Strikes and demonstrations to oppose austerity measures demanded by the euro area and International Monetary Fund to keep Greece in the euro area has deterred tourists in recent years. The number of international visits to Greece fell 5.5 percent to 15.5 million in 2012, Hellenic Statistical Authority data released on April 23 showed.
The government of Prime Minister Antonis Samaras is banking on a tourism revival to help end a sixth year of recession in the country. Tourism accounted for almost 16 percent of Greece’s gross domestic product in 2012, according to the London-based World Travel and Tourism Council.
Back to Athens
Vassilikos said tourists are being drawn back to Athens, the capital, after the crisis lowered the cost of accommodation. In the last three years, 40 hotels in the wider Attica region, which includes Athens and neighboring islands, have closed and hotel prices have dropped about 45 percent on average, he said.
Samaras, who formed a three-party coalition government in June, said earlier this month that he expected to see record revenue from the tourism sector, which accounts for almost one in five jobs, as efforts to overhaul the economy take root.
The economy is set to grow next year by 0.6 percent after another contraction of 4.2 percent this year, according to IMF forecasts.
Greece can attract as much as 11 billion euros ($14.3 billion) in direct revenue from the tourism sector this year, Anastasios Liaskos, the Culture and Tourism Ministry’s general secretary, said in February. Tourism receipts that month rose 12 percent to 125.7 million euros, according to an e-mailed release from the Athens-based Bank of Greece today.

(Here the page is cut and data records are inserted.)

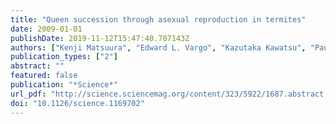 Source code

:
 ```yaml
---
title: "Queen succession through asexual reproduction in termites"
date: 2009-01-01
publishDate: 2019-11-12T15:47:40.707143Z
authors: ["Kenji Matsuura", "Edward L. Vargo", "Kazutaka Kawatsu", "Paul E. Labadie", "Hiroko Nakano", "Toshihisa Yashiro", "Kazuki Tsuji"]
publication_types: ["2"]
abstract: ""
featured: false
publication: "*Science*"
url_pdf: "http://science.sciencemag.org/content/323/5922/1687.abstract https://science.sciencemag.org/content/sci/323/5922/1687.full.pdf"
doi: "10.1126/science.1169702"
---
```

Vassilikos said the country needed to learn from the mistakes of the past to allow the sector to drive growth in Greece, saying governments didn’t build on opportunities such as that provided by the 2004 Olympic Games in Athens.
Stable tax policies, simpler visa issuance procedures and organized dissemination of information to visitors are key factors, he said. A poll of 3,000 tourists in Athens last year showed 60 percent were unaware that there are beaches within 30 minutes of the city and 65 percent didn’t know that within an hour you can be on an island, he said.
“We believed the momentum from the Olympics was enough to get us through the next decades and this wasn’t the case,” Vassilikos said.